- WHAT THIS TASK INVOLVES: Copy out the records precisely, omitting pictures.

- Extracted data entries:
▬▬▬
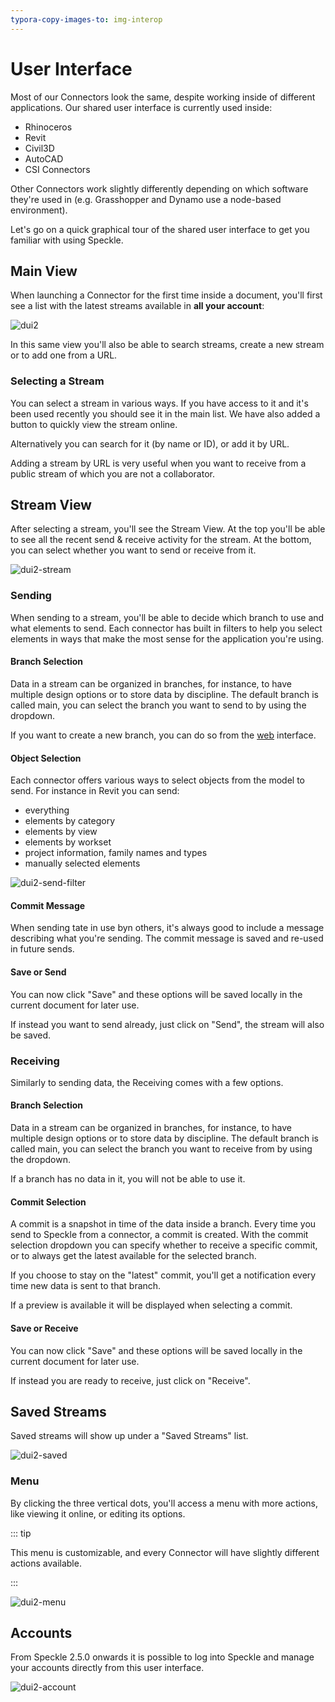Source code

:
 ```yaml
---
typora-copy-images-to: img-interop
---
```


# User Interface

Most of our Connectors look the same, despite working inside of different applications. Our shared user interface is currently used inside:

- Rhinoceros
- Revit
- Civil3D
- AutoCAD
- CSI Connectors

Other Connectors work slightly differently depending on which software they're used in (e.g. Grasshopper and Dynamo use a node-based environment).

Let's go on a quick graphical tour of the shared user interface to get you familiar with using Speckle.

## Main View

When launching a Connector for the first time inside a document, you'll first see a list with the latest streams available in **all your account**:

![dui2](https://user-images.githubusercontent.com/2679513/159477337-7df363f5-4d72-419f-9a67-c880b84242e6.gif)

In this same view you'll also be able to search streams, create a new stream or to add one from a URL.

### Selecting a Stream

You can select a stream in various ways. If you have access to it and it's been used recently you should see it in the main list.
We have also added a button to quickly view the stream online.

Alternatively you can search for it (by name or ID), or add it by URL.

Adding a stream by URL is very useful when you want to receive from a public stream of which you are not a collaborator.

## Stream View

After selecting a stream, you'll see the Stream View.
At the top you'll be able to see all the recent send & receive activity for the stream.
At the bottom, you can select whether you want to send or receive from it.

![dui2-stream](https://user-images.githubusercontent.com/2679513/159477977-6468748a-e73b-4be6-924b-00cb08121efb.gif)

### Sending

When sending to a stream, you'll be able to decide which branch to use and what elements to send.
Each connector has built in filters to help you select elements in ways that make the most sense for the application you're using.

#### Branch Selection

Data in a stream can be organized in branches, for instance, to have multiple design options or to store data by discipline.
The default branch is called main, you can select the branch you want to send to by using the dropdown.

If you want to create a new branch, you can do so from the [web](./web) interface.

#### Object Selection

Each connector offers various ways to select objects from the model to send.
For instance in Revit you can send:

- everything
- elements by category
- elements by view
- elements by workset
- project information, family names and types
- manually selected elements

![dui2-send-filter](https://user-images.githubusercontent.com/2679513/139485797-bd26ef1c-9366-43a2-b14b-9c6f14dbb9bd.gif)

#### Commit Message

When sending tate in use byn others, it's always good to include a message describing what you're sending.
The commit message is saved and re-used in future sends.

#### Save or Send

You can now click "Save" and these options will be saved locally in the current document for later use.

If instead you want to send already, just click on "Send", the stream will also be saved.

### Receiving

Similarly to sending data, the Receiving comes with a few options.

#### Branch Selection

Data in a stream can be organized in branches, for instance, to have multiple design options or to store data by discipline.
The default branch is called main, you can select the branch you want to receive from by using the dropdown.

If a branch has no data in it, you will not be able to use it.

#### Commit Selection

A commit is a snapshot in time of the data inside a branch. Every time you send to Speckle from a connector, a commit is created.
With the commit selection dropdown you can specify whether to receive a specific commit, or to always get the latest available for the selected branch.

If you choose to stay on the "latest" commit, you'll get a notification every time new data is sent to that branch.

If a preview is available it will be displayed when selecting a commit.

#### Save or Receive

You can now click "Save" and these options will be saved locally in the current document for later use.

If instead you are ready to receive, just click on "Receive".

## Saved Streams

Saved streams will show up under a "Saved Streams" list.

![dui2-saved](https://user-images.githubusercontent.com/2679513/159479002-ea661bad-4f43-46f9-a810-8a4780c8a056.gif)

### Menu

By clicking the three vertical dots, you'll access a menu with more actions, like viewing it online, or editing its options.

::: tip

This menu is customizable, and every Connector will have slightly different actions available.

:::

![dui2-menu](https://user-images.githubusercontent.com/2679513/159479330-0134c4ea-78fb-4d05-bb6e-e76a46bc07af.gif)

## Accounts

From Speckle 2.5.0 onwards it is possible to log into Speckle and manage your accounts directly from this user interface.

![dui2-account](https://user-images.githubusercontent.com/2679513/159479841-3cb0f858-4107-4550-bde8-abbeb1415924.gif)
▬▬▬
- EXERCISE RESPONSE:
Source code

:
 ```yaml
---
typora-copy-images-to: img-interop
---
```


# User Interface

Most of our Connectors look the same, despite working inside of different applications. Our shared user interface is currently used inside:

- Rhinoceros
- Revit
- Civil3D
- AutoCAD
- CSI Connectors

Other Connectors work slightly differently depending on which software they're used in (e.g. Grasshopper and Dynamo use a node-based environment).

Let's go on a quick graphical tour of the shared user interface to get you familiar with using Speckle.

## Main View

When launching a Connector for the first time inside a document, you'll first see a list with the latest streams available in **all your account**:

![dui2](https://user-images.githubusercontent.com/2679513/159477337-7df363f5-4d72-419f-9a67-c880b84242e6.gif)

In this same view you'll also be able to search streams, create a new stream or to add one from a URL.

### Selecting a Stream

You can select a stream in various ways. If you have access to it and it's been used recently you should see it in the main list.
We have also added a button to quickly view the stream online.

Alternatively you can search for it (by name or ID), or add it by URL.

Adding a stream by URL is very useful when you want to receive from a public stream of which you are not a collaborator.

## Stream View

After selecting a stream, you'll see the Stream View.
At the top you'll be able to see all the recent send & receive activity for the stream.
At the bottom, you can select whether you want to send or receive from it.

![dui2-stream](https://user-images.githubusercontent.com/2679513/159477977-6468748a-e73b-4be6-924b-00cb08121efb.gif)

### Sending

When sending to a stream, you'll be able to decide which branch to use and what elements to send.
Each connector has built in filters to help you select elements in ways that make the most sense for the application you're using.

#### Branch Selection

Data in a stream can be organized in branches, for instance, to have multiple design options or to store data by discipline.
The default branch is called main, you can select the branch you want to send to by using the dropdown.

If you want to create a new branch, you can do so from the [web](./web) interface.

#### Object Selection

Each connector offers various ways to select objects from the model to send.
For instance in Revit you can send:

- everything
- elements by category
- elements by view
- elements by workset
- project information, family names and types
- manually selected elements

![dui2-send-filter](https://user-images.githubusercontent.com/2679513/139485797-bd26ef1c-9366-43a2-b14b-9c6f14dbb9bd.gif)

#### Commit Message

When sending tate in use byn others, it's always good to include a message describing what you're sending.
The commit message is saved and re-used in future sends.

#### Save or Send

You can now click "Save" and these options will be saved locally in the current document for later use.

If instead you want to send already, just click on "Send", the stream will also be saved.

### Receiving

Similarly to sending data, the Receiving comes with a few options.

#### Branch Selection

Data in a stream can be organized in branches, for instance, to have multiple design options or to store data by discipline.
The default branch is called main, you can select the branch you want to receive from by using the dropdown.

If a branch has no data in it, you will not be able to use it.

#### Commit Selection

A commit is a snapshot in time of the data inside a branch. Every time you send to Speckle from a connector, a commit is created.
With the commit selection dropdown you can specify whether to receive a specific commit, or to always get the latest available for the selected branch.

If you choose to stay on the "latest" commit, you'll get a notification every time new data is sent to that branch.

If a preview is available it will be displayed when selecting a commit.

#### Save or Receive

You can now click "Save" and these options will be saved locally in the current document for later use.

If instead you are ready to receive, just click on "Receive".

## Saved Streams

Saved streams will show up under a "Saved Streams" list.

![dui2-saved](https://user-images.githubusercontent.com/2679513/159479002-ea661bad-4f43-46f9-a810-8a4780c8a056.gif)

### Menu

By clicking the three vertical dots, you'll access a menu with more actions, like viewing it online, or editing its options.

::: tip

This menu is customizable, and every Connector will have slightly different actions available.

:::

![dui2-menu](https://user-images.githubusercontent.com/2679513/159479330-0134c4ea-78fb-4d05-bb6e-e76a46bc07af.gif)

## Accounts

From Speckle 2.5.0 onwards it is possible to log into Speckle and manage your accounts directly from this user interface.

![dui2-account](https://user-images.githubusercontent.com/2679513/159479841-3cb0f858-4107-4550-bde8-abbeb1415924.gif)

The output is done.